Data to examine START

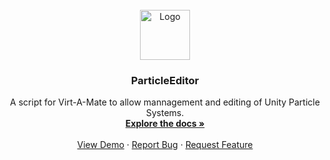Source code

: <!-- PROJECT LOGO -->
<br />
<div align="center">
  <a href="https://github.com/github_username/repo_name">
    <img src="images/logo.png" alt="Logo" width="80" height="80">
  </a>

<h3 align="center">ParticleEditor</h3>

  <p align="center">
    A script for Virt-A-Mate to allow mannagement and editing of Unity Particle Systems. 
    <br />
    <a href="https://github.com/github_username/repo_name"><strong>Explore the docs »</strong></a>
    <br />
    <br />
    <a href="https://github.com/ICannotDie/ParticleEditor">View Demo</a>
    ·
    <a href="https://github.com/ICannotDie/ParticleEditor/issues">Report Bug</a>
    ·
    <a href="https://github.com/ICannotDie/ParticleEditor/issues">Request Feature</a>
  </p>
</div>
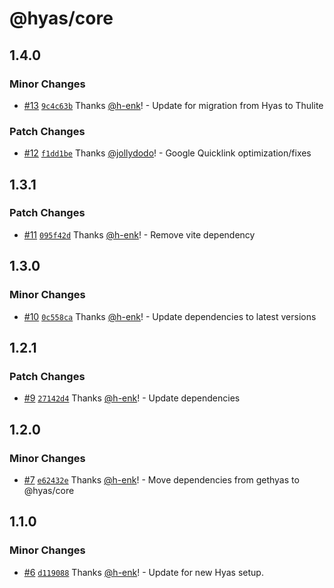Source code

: # @hyas/core

## 1.4.0

### Minor Changes

- [#13](https://github.com/thuliteio/core/pull/13) [`9c4c63b`](https://github.com/thuliteio/core/commit/9c4c63b4b4310f69fef66ffe07d184c832f6b6c7) Thanks [@h-enk](https://github.com/h-enk)! - Update for migration from Hyas to Thulite

### Patch Changes

- [#12](https://github.com/thuliteio/core/pull/12) [`f1dd1be`](https://github.com/thuliteio/core/commit/f1dd1bebdb78565915a15ef724b3de26b47eb235) Thanks [@jollydodo](https://github.com/jollydodo)! - Google Quicklink optimization/fixes

## 1.3.1

### Patch Changes

- [#11](https://github.com/gethyas/core/pull/11) [`095f42d`](https://github.com/gethyas/core/commit/095f42dd2c147515ebe317102f48433915d53f0d) Thanks [@h-enk](https://github.com/h-enk)! - Remove vite dependency

## 1.3.0

### Minor Changes

- [#10](https://github.com/gethyas/core/pull/10) [`0c558ca`](https://github.com/gethyas/core/commit/0c558ca881697b6877e6b710debbc40e2b5991df) Thanks [@h-enk](https://github.com/h-enk)! - Update dependencies to latest versions

## 1.2.1

### Patch Changes

- [#9](https://github.com/gethyas/core/pull/9) [`27142d4`](https://github.com/gethyas/core/commit/27142d4be01522e4ff01f5a354839a003a4d30b3) Thanks [@h-enk](https://github.com/h-enk)! - Update dependencies

## 1.2.0

### Minor Changes

- [#7](https://github.com/gethyas/core/pull/7) [`e62432e`](https://github.com/gethyas/core/commit/e62432e1cb97d40c2c12289aadb660f98303799f) Thanks [@h-enk](https://github.com/h-enk)! - Move dependencies from gethyas to @hyas/core

## 1.1.0

### Minor Changes

- [#6](https://github.com/gethyas/core/pull/6) [`d119088`](https://github.com/gethyas/core/commit/d11908894bacd9f924caf9dcc5020e29fe535c43) Thanks [@h-enk](https://github.com/h-enk)! - Update for new Hyas setup.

Data to examine END

■ **Problem description**:
Transcribe every record above in full. Pictures stay out of the copy.

■ **Response**:
Source code

: <!-- PROJECT LOGO -->
<br />
<div align="center">
  <a href="https://github.com/github_username/repo_name">
    <img src="images/logo.png" alt="Logo" width="80" height="80">
  </a>

<h3 align="center">ParticleEditor</h3>

  <p align="center">
    A script for Virt-A-Mate to allow mannagement and editing of Unity Particle Systems. 
    <br />
    <a href="https://github.com/github_username/repo_name"><strong>Explore the docs »</strong></a>
    <br />
    <br />
    <a href="https://github.com/ICannotDie/ParticleEditor">View Demo</a>
    ·
    <a href="https://github.com/ICannotDie/ParticleEditor/issues">Report Bug</a>
    ·
    <a href="https://github.com/ICannotDie/ParticleEditor/issues">Request Feature</a>
  </p>
</div>
Source code

: # @hyas/core

## 1.4.0

### Minor Changes

- [#13](https://github.com/thuliteio/core/pull/13) [`9c4c63b`](https://github.com/thuliteio/core/commit/9c4c63b4b4310f69fef66ffe07d184c832f6b6c7) Thanks [@h-enk](https://github.com/h-enk)! - Update for migration from Hyas to Thulite

### Patch Changes

- [#12](https://github.com/thuliteio/core/pull/12) [`f1dd1be`](https://github.com/thuliteio/core/commit/f1dd1bebdb78565915a15ef724b3de26b47eb235) Thanks [@jollydodo](https://github.com/jollydodo)! - Google Quicklink optimization/fixes

## 1.3.1

### Patch Changes

- [#11](https://github.com/gethyas/core/pull/11) [`095f42d`](https://github.com/gethyas/core/commit/095f42dd2c147515ebe317102f48433915d53f0d) Thanks [@h-enk](https://github.com/h-enk)! - Remove vite dependency

## 1.3.0

### Minor Changes

- [#10](https://github.com/gethyas/core/pull/10) [`0c558ca`](https://github.com/gethyas/core/commit/0c558ca881697b6877e6b710debbc40e2b5991df) Thanks [@h-enk](https://github.com/h-enk)! - Update dependencies to latest versions

## 1.2.1

### Patch Changes

- [#9](https://github.com/gethyas/core/pull/9) [`27142d4`](https://github.com/gethyas/core/commit/27142d4be01522e4ff01f5a354839a003a4d30b3) Thanks [@h-enk](https://github.com/h-enk)! - Update dependencies

## 1.2.0

### Minor Changes

- [#7](https://github.com/gethyas/core/pull/7) [`e62432e`](https://github.com/gethyas/core/commit/e62432e1cb97d40c2c12289aadb660f98303799f) Thanks [@h-enk](https://github.com/h-enk)! - Move dependencies from gethyas to @hyas/core

## 1.1.0

### Minor Changes

- [#6](https://github.com/gethyas/core/pull/6) [`d119088`](https://github.com/gethyas/core/commit/d11908894bacd9f924caf9dcc5020e29fe535c43) Thanks [@h-enk](https://github.com/h-enk)! - Update for new Hyas setup.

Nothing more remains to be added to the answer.